§ **What to do**
Show, in full, each line of the data that contains "used".

Start of Exercise data

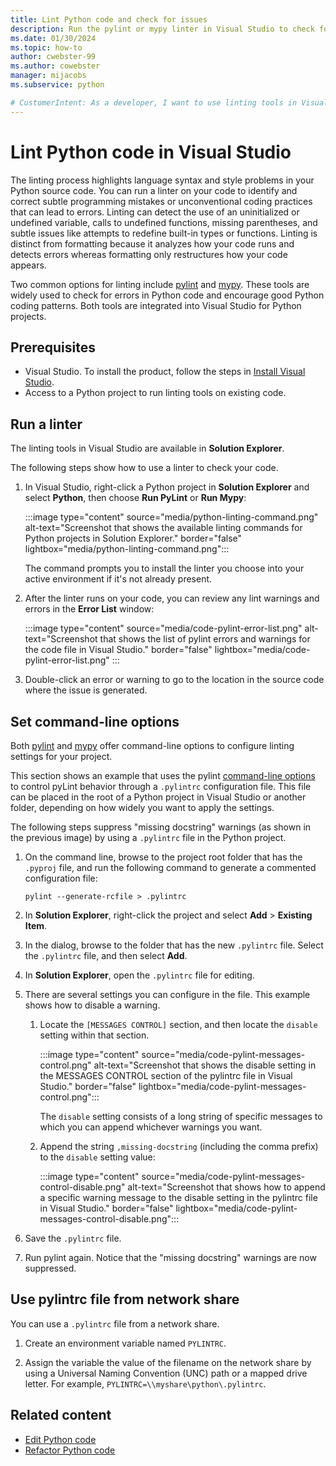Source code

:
 ```yaml
---
title: Lint Python code and check for issues
description: Run the pylint or mypy linter in Visual Studio to check for issues in your Python code, and explore command-line options to customize the linting process.
ms.date: 01/30/2024
ms.topic: how-to
author: cwebster-99
ms.author: cowebster
manager: mijacobs
ms.subservice: python

# CustomerIntent: As a developer, I want to use linting tools in Visual Studio so that I can check for issues in my Python code.
---
```


# Lint Python code in Visual Studio

The linting process highlights language syntax and style problems in your Python source code. You can run a linter on your code to identify and correct subtle programming mistakes or unconventional coding practices that can lead to errors. Linting can detect the use of an uninitialized or undefined variable, calls to undefined functions, missing parentheses, and subtle issues like attempts to redefine built-in types or functions. Linting is distinct from formatting because it analyzes how your code runs and detects errors whereas formatting only restructures how your code appears.

Two common options for linting include [pylint](https://pypi.org/project/pylint/) and [mypy](https://www.mypy-lang.org/). These tools are widely used to check for errors in Python code and encourage good Python coding patterns. Both tools are integrated into Visual Studio for Python projects.

## Prerequisites 

- Visual Studio. To install the product, follow the steps in [Install Visual Studio](../install/install-visual-studio.md).
- Access to a Python project to run linting tools on existing code.

## Run a linter

The linting tools in Visual Studio are available in **Solution Explorer**.

The following steps show how to use a linter to check your code.

1. In Visual Studio, right-click a Python project in **Solution Explorer** and select **Python**, then choose **Run PyLint** or **Run Mypy**:

   :::image type="content" source="media/python-linting-command.png" alt-text="Screenshot that shows the available linting commands for Python projects in Solution Explorer." border="false" lightbox="media/python-linting-command.png":::

   The command prompts you to install the linter you choose into your active environment if it's not already present.

1. After the linter runs on your code, you can review any lint warnings and errors in the **Error List** window:

   :::image type="content" source="media/code-pylint-error-list.png" alt-text="Screenshot that shows the list of pylint errors and warnings for the code file in Visual Studio." border="false" lightbox="media/code-pylint-error-list.png" :::

1. Double-click an error or warning to go to the location in the source code where the issue is generated.

## Set command-line options

Both [pylint](https://pylint.readthedocs.io/en/latest/user_guide/run.html#command-line-options) and [mypy](https://mypy.readthedocs.io/en/stable/command_line.html) offer command-line options to configure linting settings for your project.

This section shows an example that uses the pylint [command-line options](https://pylint.readthedocs.io/en/latest/user_guide/run.html#command-line-options) to control pyLint behavior through a `.pylintrc` configuration file. This file can be placed in the root of a Python project in Visual Studio or another folder, depending on how widely you want to apply the settings.

The following steps suppress "missing docstring" warnings (as shown in the previous image) by using a `.pylintrc` file in the Python project.

1. On the command line, browse to the project root folder that has the `.pyproj` file, and run the following command to generate a commented configuration file:

   ```console
   pylint --generate-rcfile > .pylintrc
   ```

1. In **Solution Explorer**, right-click the project and select **Add** > **Existing Item**.

1. In the dialog, browse to the folder that has the new `.pylintrc` file. Select the `.pylintrc` file, and then select **Add**.

1. In **Solution Explorer**, open the `.pylintrc` file for editing.

1. There are several settings you can configure in the file. This example shows how to disable a warning.

   1. Locate the `[MESSAGES CONTROL]` section, and then locate the `disable` setting within that section.

      :::image type="content" source="media/code-pylint-messages-control.png" alt-text="Screenshot that shows the disable setting in the MESSAGES CONTROL section of the pylintrc file in Visual Studio." border="false" lightbox="media/code-pylint-messages-control.png":::
   
      The `disable` setting consists of a long string of specific messages to which you can append whichever warnings you want.
      
   1. Append the string `,missing-docstring` (including the comma prefix) to the `disable` setting value:

      :::image type="content" source="media/code-pylint-messages-control-disable.png" alt-text="Screenshot that shows how to append a specific warning message to the disable setting in the pylintrc file in Visual Studio." border="false" lightbox="media/code-pylint-messages-control-disable.png":::

1. Save the `.pylintrc` file.

1. Run pylint again. Notice that the "missing docstring" warnings are now suppressed.

## Use pylintrc file from network share

You can use a `.pylintrc` file from a network share.

1. Create an environment variable named `PYLINTRC`.

1. Assign the variable the value of the filename on the network share by using a Universal Naming Convention (UNC) path or a mapped drive letter. For example, `PYLINTRC=\\myshare\python\.pylintrc`.

## Related content

- [Edit Python code](editing-python-code-in-visual-studio.md)
- [Refactor Python code](refactoring-python-code.md)
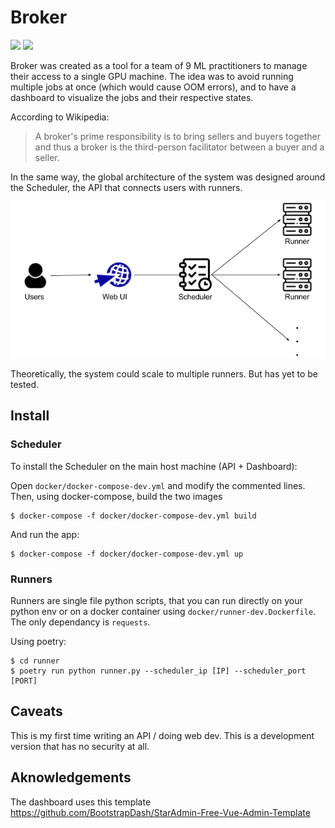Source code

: # Broker
![](https://github.com/khazit/Broker/workflows/Backend%20CI%20Pipeline/badge.svg)
![](https://github.com/khazit/Broker/workflows/Runner%20CI%20Pipeline/badge.svg)

Broker was created as a tool for a team of 9 ML practitioners to manage their 
access to a single GPU machine. The idea was to avoid running multiple jobs at
once (which would cause OOM errors), and to have a dashboard to visualize the 
jobs and their respective states.

According to Wikipedia:
> A broker's prime responsibility is to bring sellers and buyers together and 
> thus a broker is the third-person facilitator between a buyer and a seller.

In the same way, the global architecture of the system was designed around the
Scheduler, the API that connects users with runners. 

<p align="center">
  <img src="architecture.png">
</p>

Theoretically, the system could scale to multiple runners. But has yet to be
tested.

## Install
### Scheduler
To install the Scheduler on the main host machine (API + Dashboard):

Open `docker/docker-compose-dev.yml` and modify the commented lines. Then,
using docker-compose, build the two images
```
$ docker-compose -f docker/docker-compose-dev.yml build
```

And run the app:
```
$ docker-compose -f docker/docker-compose-dev.yml up
```

### Runners
Runners are single file python scripts, that you can run directly on your
python env or on a docker container using `docker/runner-dev.Dockerfile`.
The only dependancy is `requests`.

Using poetry:
```
$ cd runner
$ poetry run python runner.py --scheduler_ip [IP] --scheduler_port [PORT]
```

## Caveats
This is my first time writing an API / doing web dev. This is a development
version that has no security at all. 

## Aknowledgements
The dashboard uses this template 
<https://github.com/BootstrapDash/StarAdmin-Free-Vue-Admin-Template>

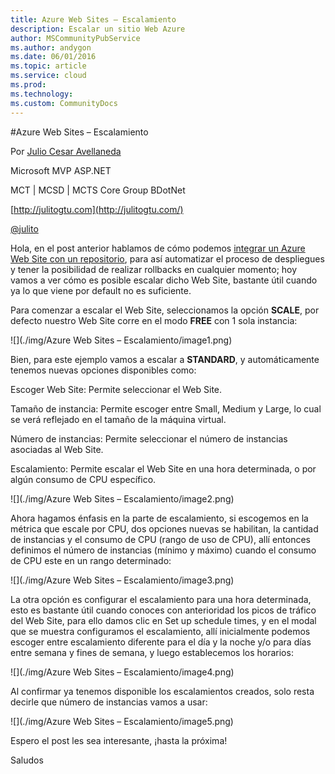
```yaml
---
title: Azure Web Sites – Escalamiento
description: Escalar un sitio Web Azure
author: MSCommunityPubService
ms.author: andygon
ms.date: 06/01/2016
ms.topic: article
ms.service: cloud
ms.prod: 
ms.technology:
ms.custom: CommunityDocs
---
```


#Azure Web Sites – Escalamiento

Por [Julio Cesar Avellaneda](http://mvp.microsoft.com/en-us/MVP/Julio%20Cesar%20Avellaneda-4038198)

Microsoft MVP ASP.NET

MCT | MCSD | MCTS
Core Group BDotNet

[http://julitogtu.com](http://julitogtu.com/)

[@julito](https://twitter.com/julitogtu)

Hola, en el post anterior hablamos de cómo podemos [integrar un Azure
Web Site con un
repositorio](http://julitogtu.wordpress.com/2014/03/10/azure-azure-web-sites-integracion-con-repositorios/),
para así automatizar el proceso de despliegues y tener la posibilidad de
realizar rollbacks en cualquier momento; hoy vamos a ver cómo es posible
escalar dicho Web Site, bastante útil cuando ya lo que viene por default
no es suficiente.

Para comenzar a escalar el Web Site, seleccionamos la opción **SCALE**,
por defecto nuestro Web Site corre en el modo **FREE** con 1 sola
instancia:

![](./img/Azure Web Sites – Escalamiento/image1.png)

Bien, para este ejemplo vamos a escalar a **STANDARD**, y
automáticamente tenemos nuevas opciones disponibles como:

Escoger Web Site: Permite seleccionar el Web Site.

Tamaño de instancia: Permite escoger entre Small, Medium y Large, lo
cual se verá reflejado en el tamaño de la máquina virtual.

Número de instancias: Permite seleccionar el número de instancias
asociadas al Web Site.

Escalamiento: Permite escalar el Web Site en una hora determinada, o por
algún consumo de CPU específico.

![](./img/Azure Web Sites – Escalamiento/image2.png)

Ahora hagamos énfasis en la parte de escalamiento, si escogemos en la
métrica que escale por CPU, dos opciones nuevas se habilitan, la
cantidad de instancias y el consumo de CPU (rango de uso de CPU), allí
entonces definimos el número de instancias (mínimo y máximo) cuando el
consumo de CPU este en un rango determinado:

![](./img/Azure Web Sites – Escalamiento/image3.png)

La otra opción es configurar el escalamiento para una hora determinada,
esto es bastante útil cuando conoces con anterioridad los picos de
tráfico del Web Site, para ello damos clic en Set up schedule times, y
en el modal que se muestra configuramos el escalamiento, allí
inicialmente podemos escoger entre escalamiento diferente para el día y
la noche y/o para días entre semana y fines de semana, y luego
establecemos los horarios:

![](./img/Azure Web Sites – Escalamiento/image4.png)

Al confirmar ya tenemos disponible los escalamientos creados, solo resta
decirle que número de instancias vamos a usar:

![](./img/Azure Web Sites – Escalamiento/image5.png)

Espero el post les sea interesante, ¡hasta la próxima!

Saludos




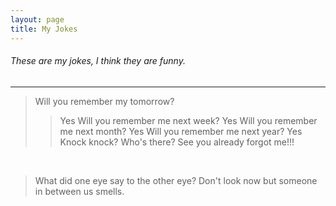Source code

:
 ```yaml
---
layout: page
title: My Jokes
---
```


###### These are my jokes, I think they are funny.

---

>Will you remember my tomorrow? 
>>Yes
>Will you remember me next week?
>>Yes
>Will you remember me next month? 
>>Yes
>Will you remember me next year? 
>>Yes
>Knock knock? 
>>Who's there?
>See you already forgot me!!!

&nbsp; 

>What did one eye say to the other eye? 
 Don't look now but someone in between us smells.

&nbsp; 

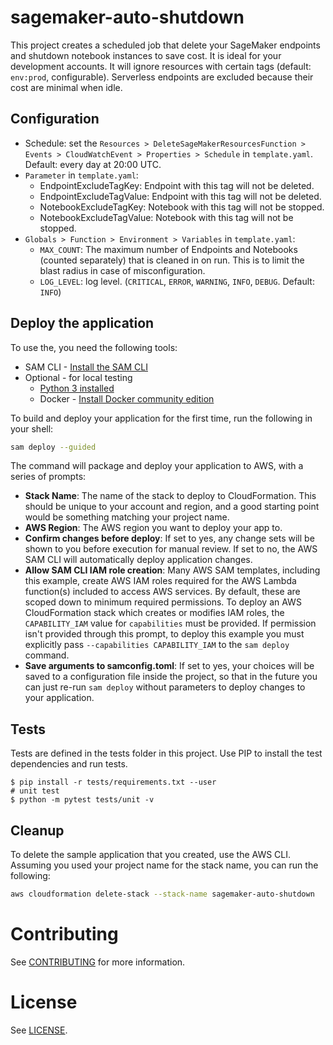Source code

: # sagemaker-auto-shutdown

This project creates a scheduled job that delete your SageMaker endpoints and shutdown notebook instances to save cost. It is ideal for your development accounts. It will ignore resources with certain tags (default: `env:prod`, configurable). Serverless endpoints are excluded because their cost are minimal when idle.

## Configuration

* Schedule: set the `Resources > DeleteSageMakerResourcesFunction > Events > CloudWatchEvent > Properties > Schedule` in `template.yaml`. Default: every day at 20:00 UTC.
* `Parameter` in `template.yaml`:
  * EndpointExcludeTagKey: Endpoint with this tag will not be deleted.
  * EndpointExcludeTagValue: Endpoint with this tag will not be deleted.
  * NotebookExcludeTagKey: Notebook with this tag will not be stopped.
  * NotebookExcludeTagValue: Notebook with this tag will not be stopped.
* `Globals > Function > Environment > Variables` in `template.yaml`:
  * `MAX_COUNT`: The maximum number of Endpoints and Notebooks (counted separately) that is cleaned in on run. This is to limit the blast radius in case of misconfiguration.
  * `LOG_LEVEL`: log level. (`CRITICAL`, `ERROR`, `WARNING`, `INFO`, `DEBUG`. Default: `INFO`)

## Deploy the application

To use the, you need the following tools:

* SAM CLI - [Install the SAM CLI](https://docs.aws.amazon.com/serverless-application-model/latest/developerguide/serverless-sam-cli-install.html)
* Optional - for local testing
  * [Python 3 installed](https://www.python.org/downloads/)
  * Docker - [Install Docker community edition](https://hub.docker.com/search/?type=edition&offering=community)

To build and deploy your application for the first time, run the following in your shell:

```bash
sam deploy --guided
```

The command will package and deploy your application to AWS, with a series of prompts:

* **Stack Name**: The name of the stack to deploy to CloudFormation. This should be unique to your account and region, and a good starting point would be something matching your project name.
* **AWS Region**: The AWS region you want to deploy your app to.
* **Confirm changes before deploy**: If set to yes, any change sets will be shown to you before execution for manual review. If set to no, the AWS SAM CLI will automatically deploy application changes.
* **Allow SAM CLI IAM role creation**: Many AWS SAM templates, including this example, create AWS IAM roles required for the AWS Lambda function(s) included to access AWS services. By default, these are scoped down to minimum required permissions. To deploy an AWS CloudFormation stack which creates or modifies IAM roles, the `CAPABILITY_IAM` value for `capabilities` must be provided. If permission isn't provided through this prompt, to deploy this example you must explicitly pass `--capabilities CAPABILITY_IAM` to the `sam deploy` command.
* **Save arguments to samconfig.toml**: If set to yes, your choices will be saved to a configuration file inside the project, so that in the future you can just re-run `sam deploy` without parameters to deploy changes to your application.

## Tests
Tests are defined in the tests folder in this project. Use PIP to install the test dependencies and run tests.

```
$ pip install -r tests/requirements.txt --user
# unit test
$ python -m pytest tests/unit -v
```

## Cleanup

To delete the sample application that you created, use the AWS CLI. Assuming you used your project name for the stack name, you can run the following:

```bash
aws cloudformation delete-stack --stack-name sagemaker-auto-shutdown
```

# Contributing
See [CONTRIBUTING](CONTRIBUTING.md) for more information.

# License
See [LICENSE](LICENSE).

End of Exercise data

§ **Answer section**
Two common options for linting include [pylint](https://pypi.org/project/pylint/) and [mypy](https://www.mypy-lang.org/). These tools are widely used to check for errors in Python code and encourage good Python coding patterns. Both tools are integrated into Visual Studio for Python projects.
To delete the sample application that you created, use the AWS CLI. Assuming you used your project name for the stack name, you can run the following:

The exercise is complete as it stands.